Please copy every line of the records below that holds the word "interesting".

((

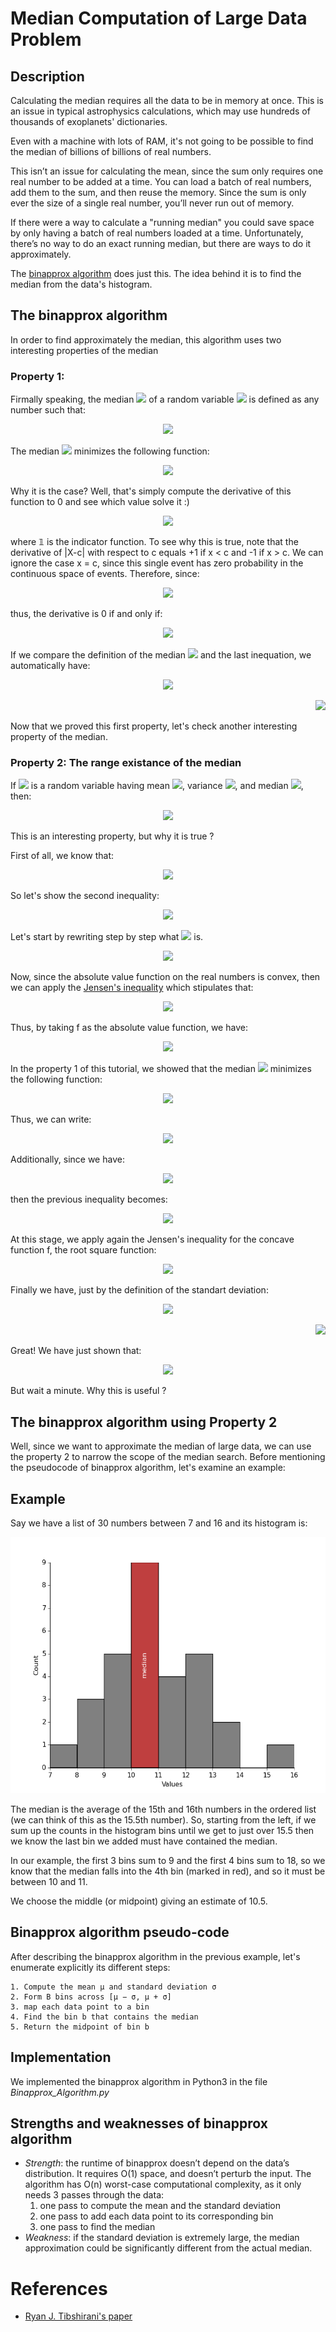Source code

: # Median Computation of Large Data Problem

## Description

Calculating the median requires all the data to be in memory at once. This is an issue in typical astrophysics calculations, which may use hundreds of thousands of exoplanets' dictionaries.

Even with a machine with lots of RAM, it's not going to be possible to find the median of billions of billions of real numbers.

This isn’t an issue for calculating the mean, since the sum only requires one real number to be added at a time. You can load a batch of real numbers, add them to the sum, and then reuse the memory. Since the sum is only ever the size of a single real number, you’ll never run out of memory.

If there were a way to calculate a "running median" you could save space by only having a batch of real numbers loaded at a time. Unfortunately, there’s no way to do an exact running median, but there are ways to do it approximately.

The [binapprox algorithm](http://www.stat.cmu.edu/~ryantibs/papers/median.pdf) does just this. The idea behind it is to find the median from the data's histogram.


## The binapprox algorithm

In order to find approximately the median, this algorithm uses two interesting properties of the median

### Property 1:

Firmally speaking, the median <img src="https://latex.codecogs.com/gif.latex?m"> of a random variable <img src="https://latex.codecogs.com/gif.latex?X"> is defined as any number such that:
<p align="center">
  <img src="https://latex.codecogs.com/gif.latex?%5Clarge%20P%28X%20%5Cgeq%20m%29%20%5Cgeq%20%5Cfrac%7B1%7D%7B2%7D%20%5C%3B%20%5Ctext%7Band%7D%20%5C%3B%20P%28X%20%5Cleq%20m%29%20%5Cgeq%20%5Cfrac%7B1%7D%7B2%7D">
</p>

The median <img src="https://latex.codecogs.com/gif.latex?m"> minimizes the following function:
<!--
m = \min\limits_{c} \;f(c) = \min\limits_{c}\; E(|X-c|)
-->
<p align="center">
  <img src="https://latex.codecogs.com/gif.latex?%5Clarge%20m%20%3D%20%5Cmin%5Climits_%7Bc%7D%20%5C%3Bf%28c%29%20%3D%20%5Cmin%5Climits_%7Bc%7D%5C%3B%20E%28%7CX-c%7C%29">
</p>

Why it is the case? Well, that's simply compute the derivative of this function to 0 and see which value solve it :)
<!--
\begin{align*}
0 = \frac{d}{dc}\;f(c)&=\frac{d}{dc}\;E(|X-c|)\\&= E(\frac{d}{dc}\,|X-c|) \\
&= E ( \;\mathbb{I} (X < c) - \mathbb{I} (X > c) \;)
\end{align*}
-->
<p align="center">
  <img src="https://latex.codecogs.com/gif.latex?%5Clarge%20%5Cbegin%7Balign*%7D%200%20%3D%20%5Cfrac%7Bd%7D%7Bdc%7D%5C%3Bf%28c%29%26%3D%5Cfrac%7Bd%7D%7Bdc%7D%5C%3BE%28%7CX-c%7C%29%5C%5C%26%3D%20E%28%5Cfrac%7Bd%7D%7Bdc%7D%5C%2C%7CX-c%7C%29%20%5C%5C%20%26%3D%20E%20%28%20%5C%3B%5Cmathbb%7BI%7D%20%28X%20%3C%20c%29%20-%20%5Cmathbb%7BI%7D%20%28X%20%3E%20c%29%20%5C%3B%29%20%5Cend%7Balign*%7D">
</p>
where 𝟙 is the indicator function. To see why this is true, note that the derivative of |X-c| with respect to c equals +1 if x < c and -1 if x > c.  We can ignore the case x = c, since this single event has zero probability in the continuous space of events. Therefore, since:
<p align="center">
  <img src="https://latex.codecogs.com/gif.latex?%5Clarge%20E%28%5C%3B%5Cmathbb%7BI%7D%28%5Ctext%7Bcondition%7D%29%5C%3B%29%20%3D%20P%28condition%29">
</p>
thus, the derivative is 0 if and only if:
<p align="center">
  <img src="https://latex.codecogs.com/gif.latex?%5Clarge%20P%28X%3Cc%20%29%20%3D%20P%28%20X%20%3E%20c%20%29">
</p>

If we compare the definition of the median <img src="https://latex.codecogs.com/gif.latex?m"> and the last inequation, we automatically have:
<p align="center">
  <img src="https://latex.codecogs.com/gif.latex?%5Clarge%20m%20%3D%20c">
</p>

<!--
\blacksquare 
-->
<p align="right">
  <img src="https://latex.codecogs.com/gif.latex?%5Clarge%20%5Cblacksquare">
</p>

Now that we proved this first property, let's check another interesting property of the median.

### Property 2: The range existance of the median

If <img src="https://latex.codecogs.com/gif.latex?X"> is a random variable having mean <img src="https://latex.codecogs.com/gif.latex?%5Cmu">, variance <img src="https://latex.codecogs.com/gif.latex?%5Csigma%5E2">, and median <img src="https://latex.codecogs.com/gif.latex?m">, then:

<p align="center">
  <img src="https://latex.codecogs.com/gif.latex?%5Clarge%20m%20%5Cin%20%5B%5Cmu%20-%5Csigma%2C%20%5Cmu%20&plus;%20%5Csigma%5D">
</p>

This is an interesting property, but why it is true ? 

First of all, we know that:  
<!--
m \in [\mu-\sigma, \mu + \sigma] \iff |\mu - m | \leq \sigma
-->
<p align="center">
  <img src="https://latex.codecogs.com/gif.latex?%5Clarge%20m%20%5Cin%20%5B%5Cmu-%5Csigma%2C%20%5Cmu%20&plus;%20%5Csigma%5D%20%5Ciff%20%7C%5Cmu%20-%20m%20%7C%20%5Cleq%20%5Csigma">
</p>

So let's show the second inequality:
<p align="center">
<img src="https://latex.codecogs.com/gif.latex?%5Clarge%20%7C%5Cmu%20-%20m%20%7C%20%5Cleq%20%5Csigma">
</p>

Let's start by rewriting step by step what  <img src="https://latex.codecogs.com/gif.latex?%5Clarge%20%7C%5Cmu%20-%20m%20%7C">  is.
<!--
\begin{align*}
|\mu - m| &= |E(X) - m|\\
&=|E(X) - E(m)|\\
&=|E(X - m)|
\end{align*}
-->
<p align="center">
  <img src="https://latex.codecogs.com/gif.latex?%5Clarge%20%5Cbegin%7Balign*%7D%20%7C%5Cmu%20-%20m%7C%20%26%3D%20%7CE%28X%29%20-%20m%7C%5C%5C%20%26%3D%7CE%28X%29%20-%20E%28m%29%7C%5C%5C%20%26%3D%7CE%28X%20-%20m%29%7C%20%5Cend%7Balign*%7D">
</p>

Now, since the absolute value function on the real numbers is convex, then we can apply the [Jensen's inequality](https://en.wikipedia.org/wiki/Jensen%27s_inequality) which stipulates that:
<!--
\text{f is convex} \iff f(E(X)) \leq E(f(X))
-->
<p align="center">
  <img src="https://latex.codecogs.com/gif.latex?%5Clarge%20%5Ctext%7Bf%20is%20convex%7D%20%5Ciff%20f%28E%28X%29%29%20%5Cleq%20E%28f%28X%29%29">
</p>
 Thus, by taking f as the absolute value function, we have:
 <!--
\begin{align*}
|\mu - m| &= |E(X - m)|\\
&\leq E(|X - m|)
\end{align*}
-->
<p align="center">
  <img src="https://latex.codecogs.com/gif.latex?%5Clarge%20%5Cbegin%7Balign*%7D%20%7C%5Cmu%20-%20m%7C%20%26%3D%20%7CE%28X%20-%20m%29%7C%5C%5C%20%26%5Cleq%20E%28%7CX%20-%20m%7C%29%20%5Cend%7Balign*%7D">
</p>

In the property 1 of this tutorial, we showed that the median <img src="https://latex.codecogs.com/gif.latex?m"> minimizes the following function:
<p align="center">
  <img src="https://latex.codecogs.com/gif.latex?%5Clarge%20m%20%3D%20%5Cmin%5Climits_%7Bc%7D%20%5C%3Bf%28c%29%20%3D%20%5Cmin%5Climits_%7Bc%7D%5C%3B%20E%28%7CX-c%7C%29">
</p>

Thus, we can write:
<p align="center">
  <img src="https://latex.codecogs.com/gif.latex?%5Clarge%20%5Cbegin%7Balign*%7D%20%7C%5Cmu%20-%20m%7C%20%26%5Cleq%20E%28%7CX%20-%20m%7C%29%5C%5C%20%26%5Cleq%20E%28%7CX%20-%20%5Cmu%7C%29%20%5Cend%7Balign*%7D">
</p>

Additionally, since we have:
<!--
E(|X-\mu|) = E(\sqrt{  (X-\mu)^2})
-->
<p align="center">
  <img src="https://latex.codecogs.com/gif.latex?%5Clarge%20E%28%7CX-%5Cmu%7C%29%20%3D%20E%28%5Csqrt%7B%20%28X-%5Cmu%29%5E2%7D%29">
</p>

then the previous inequality becomes:
<p align="center">
  <img src="https://latex.codecogs.com/gif.latex?%5Clarge%20%5Cbegin%7Balign*%7D%20%7C%5Cmu%20-%20m%7C%20%26%5Cleq%20E%28%7CX%20-%20%5Cmu%7C%29%5C%5C%20%26%3D%20E%28%5Csqrt%7B%20%28X-%5Cmu%29%5E2%7D%29%20%5Cend%7Balign*%7D">
</p>

At this stage, we apply again the Jensen's inequality for the concave function f, the root square function:
<p align="center">
  <img src="https://latex.codecogs.com/gif.latex?%5Clarge%20%5Cbegin%7Balign*%7D%20%7C%5Cmu%20-%20m%7C%20%26%3D%20E%28%5Csqrt%7B%20%28X-%5Cmu%29%5E2%7D%29%5C%5C%20%26%5Cleq%20%5Csqrt%7BE%28X-%5Cmu%29%5E2%7D%20%5Cend%7Balign*%7D">
</p>

Finally we have, just by the definition of the standart deviation:
<p align="center">
  <img src="https://latex.codecogs.com/gif.latex?%5Clarge%20%5Cbegin%7Balign*%7D%20%7C%5Cmu%20-%20m%7C%20%26%3D%20%5Cleq%20%5Csqrt%7BE%28X-%5Cmu%29%5E2%7D%5C%5C%20%26%3D%20%5Csigma%20%5Cend%7Balign*%7D">
</p>
<p align="right">
  <img src="https://latex.codecogs.com/gif.latex?%5Clarge%20%5Cblacksquare">
</p>

Great! We have just shown that:
<p align="center">
  <img src="https://latex.codecogs.com/gif.latex?%5Clarge%20m%20%5Cin%20%5B%5Cmu%20-%5Csigma%2C%20%5Cmu%20&plus;%20%5Csigma%5D">
</p
  
But wait a minute. Why this is useful ?

## The binapprox algorithm using Property 2

Well, since we want to approximate the median of large data, we can use the property 2 to narrow the scope of the median search. Before mentioning the pseudocode of binapprox algorithm, let's examine an example:

## Example

Say we have a list of 30 numbers between 7 and 16 and its histogram is:

<p align="center">
  <img src="./images/bin_approx_diagram.png" width="520" height="410">
</p>

The median is the average of the 15th and 16th numbers in the ordered list (we can think of this as the 15.5th number). So, starting from the left, if we sum up the counts in the histogram bins until we get to just over 15.5 then we know the last bin we added must have contained the median.

In our example, the first 3 bins sum to 9 and the first 4 bins sum to 18, so we know that the median falls into the 4th bin (marked in red), and so it must be between 10 and 11.

We choose the middle (or midpoint) giving an estimate of 10.5.

## Binapprox algorithm pseudo-code

After describing the binapprox algorithm in the previous example, let's enumerate explicitly its different steps:

```
1. Compute the mean µ and standard deviation σ
2. Form B bins across [µ − σ, µ + σ]
3. map each data point to a bin
4. Find the bin b that contains the median
5. Return the midpoint of bin b
```

## Implementation

We implemented the binapprox algorithm in Python3 in the file *Binapprox_Algorithm.py*

##  Strengths and weaknesses of binapprox algorithm
* *Strength*: the runtime of binapprox doesn’t depend on the data’s distribution. It requires O(1) space, and doesn’t perturb the input. The algorithm has O(n) worst-case computational complexity, as it only needs 3 passes through the data:
  1. one pass to compute the mean and the standard deviation
  2. one pass to add each data point to its corresponding bin
  3. one pass to find the median
* *Weakness*: if the standard deviation is extremely large, the median approximation could be significantly different from the actual median.


# References
* [Ryan J. Tibshirani's paper](http://www.stat.cmu.edu/~ryantibs/papers/median.pdf)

))

Exercise output:
In order to find approximately the median, this algorithm uses two interesting properties of the median
Now that we proved this first property, let's check another interesting property of the median.
This is an interesting property, but why it is true ? 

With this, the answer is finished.